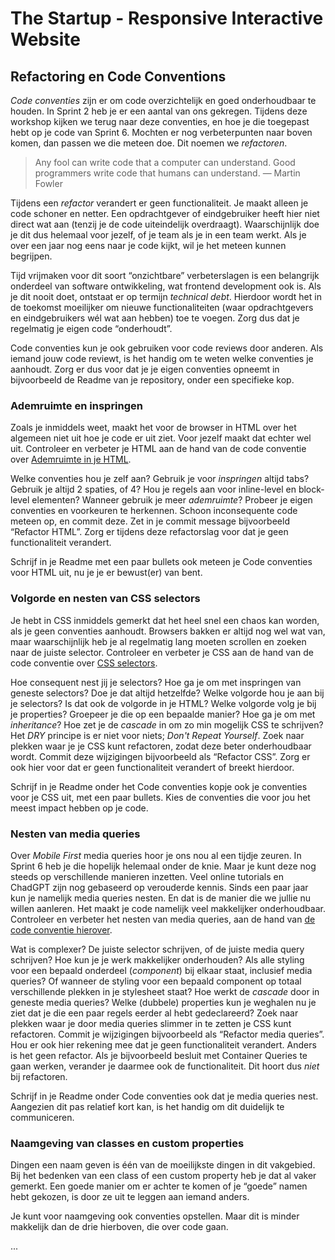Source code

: # The Startup - Responsive Interactive Website

## Refactoring en Code Conventions

_Code conventies_ zijn er om code overzichtelijk en goed onderhoudbaar te houden. In Sprint 2 heb je er een aantal van ons gekregen. Tijdens deze workshop kijken we terug naar deze conventies, en hoe je die toegepast hebt op je code van Sprint 6. Mochten er nog verbeterpunten naar boven komen, dan passen we die meteen doe. Dit noemen we _refactoren_.

> Any fool can write code that a computer can understand. Good programmers write code that humans can understand. — Martin Fowler

Tijdens een _refactor_ verandert er geen functionaliteit. Je maakt alleen je code schoner en netter. Een opdrachtgever of eindgebruiker heeft hier niet direct wat aan (tenzij je de code uiteindelijk overdraagt). Waarschijnlijk doe je dit dus helemaal voor jezelf, of je team als je in een team werkt. Als je over een jaar nog eens naar je code kijkt, wil je het meteen kunnen begrijpen.

Tijd vrijmaken voor dit soort “onzichtbare” verbeterslagen is een belangrijk onderdeel van software ontwikkeling, wat frontend development ook is. Als je dit nooit doet, ontstaat er op termijn _technical debt_. Hierdoor wordt het in de toekomst moeilijker om nieuwe functionaliteiten (waar opdrachtgevers en eindgebruikers wél wat aan hebben) toe te voegen. Zorg dus dat je regelmatig je eigen code “onderhoudt”.

Code conventies kun je ook gebruiken voor code reviews door anderen. Als iemand jouw code reviewt, is het handig om te weten welke conventies je aanhoudt. Zorg er dus voor dat je je eigen conventies opneemt in bijvoorbeeld de Readme van je repository, onder een specifieke kop.


### Ademruimte en inspringen

Zoals je inmiddels weet, maakt het voor de browser in HTML over het algemeen niet uit hoe je code er uit ziet. Voor jezelf maakt dat echter wel uit. Controleer en verbeter je HTML aan de hand van de code conventie over [Ademruimte in je HTML](https://github.com/fdnd-task/the-client-website/blob/main/docs/code-conventies.md#geef-je-html-ademruimte).

Welke conventies hou je zelf aan? Gebruik je voor _inspringen_ altijd tabs? Gebruik je altijd 2 spaties, of 4? Hou je regels aan voor inline-level en block-level elementen? Wanneer gebruik je meer _ademruimte_? Probeer je eigen conventies en voorkeuren te herkennen. Schoon inconsequente code meteen op, en commit deze. Zet in je commit message bijvoorbeeld “Refactor HTML”. Zorg er tijdens deze refactorslag voor dat je geen functionaliteit verandert.

Schrijf in je Readme met een paar bullets ook meteen je Code conventies voor HTML uit, nu je je er bewust(er) van bent.


### Volgorde en nesten van CSS selectors

Je hebt in CSS inmiddels gemerkt dat het heel snel een chaos kan worden, als je geen conventies aanhoudt. Browsers bakken er altijd nog wel wat van, maar waarschijnlijk heb je al regelmatig lang moeten scrollen en zoeken naar de juiste selector. Controleer en verbeter je CSS aan de hand van de code conventie over [CSS selectors](https://github.com/fdnd-task/the-client-website/blob/main/docs/code-conventies.md#schrijf-je-css-selectors-in-dezelfde-volgorde-als-de-html).

Hoe consequent nest jij je selectors? Hoe ga je om met inspringen van geneste selectors? Doe je dat altijd hetzelfde? Welke volgorde hou je aan bij je selectors? Is dat ook de volgorde in je HTML? Welke volgorde volg je bij je properties? Groepeer je die op een bepaalde manier? Hoe ga je om met _inheritance_? Hoe zet je de _cascade_ in om zo min mogelijk CSS te schrijven? Het _DRY_ principe is er niet voor niets; _Don't Repeat Yourself_. Zoek naar plekken waar je je CSS kunt refactoren, zodat deze beter onderhoudbaar wordt. Commit deze wijzigingen bijvoorbeeld als “Refactor CSS”. Zorg er ook hier voor dat er geen functionaliteit verandert of breekt hierdoor.

Schrijf in je Readme onder het Code conventies kopje ook je conventies voor je CSS uit, met een paar bullets. Kies de conventies die voor jou het meest impact hebben op je code.


### Nesten van media queries

Over _Mobile First_ media queries hoor je ons nou al een tijdje zeuren. In Sprint 6 heb je die hopelijk helemaal onder de knie. Maar je kunt deze nog steeds op verschillende manieren inzetten. Veel online tutorials en ChadGPT zijn nog gebaseerd op verouderde kennis. Sinds een paar jaar kun je namelijk media queries nesten. En dat is de manier die we jullie nu willen aanleren. Het maakt je code namelijk veel makkelijker onderhoudbaar. Controleer en verbeter het nesten van media queries, aan de hand van [de code conventie hierover](https://github.com/fdnd-task/the-client-website/blob/main/docs/code-conventies.md#nest-je-media-queries).

Wat is complexer? De juiste selector schrijven, of de juiste media query schrijven? Hoe kun je je werk makkelijker onderhouden? Als alle styling voor een bepaald onderdeel (_component_) bij elkaar staat, inclusief media queries? Of wanneer de styling voor een bepaald component op totaal verschillende plekken in je stylesheet staat? Hoe werkt de _cascade_ door in geneste media queries? Welke (dubbele) properties kun je weghalen nu je ziet dat je die een paar regels eerder al hebt gedeclareerd? Zoek naar plekken waar je door media queries slimmer in te zetten je CSS kunt refactoren. Commit je wijzigingen bijvoorbeeld als “Refactor media queries”. Hou er ook hier rekening mee dat je geen functionaliteit verandert. Anders is het geen refactor. Als je bijvoorbeeld besluit met Container Queries te gaan werken, verander je daarmee ook de functionaliteit. Dit hoort dus _niet_ bij refactoren.

Schrijf in je Readme onder Code conventies ook dat je media queries nest. Aangezien dit pas relatief kort kan, is het handig om dit duidelijk te communiceren.


### Naamgeving van classes en custom properties

Dingen een naam geven is één van de moeilijkste dingen in dit vakgebied. Bij het bedenken van een class of een custom property heb je dat al vaker gemerkt. Een goede manier om er achter te komen of je “goede” namen hebt gekozen, is door ze uit te leggen aan iemand anders.

Je kunt voor naamgeving ook conventies opstellen. Maar dit is minder makkelijk dan de drie hierboven, die over code gaan.

...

_ _ _

• [What is expected]
I need every line of the data that has the word "custom"; please list them.

• [Answer to this problem]
### Naamgeving van classes en custom properties
Dingen een naam geven is één van de moeilijkste dingen in dit vakgebied. Bij het bedenken van een class of een custom property heb je dat al vaker gemerkt. Een goede manier om er achter te komen of je “goede” namen hebt gekozen, is door ze uit te leggen aan iemand anders.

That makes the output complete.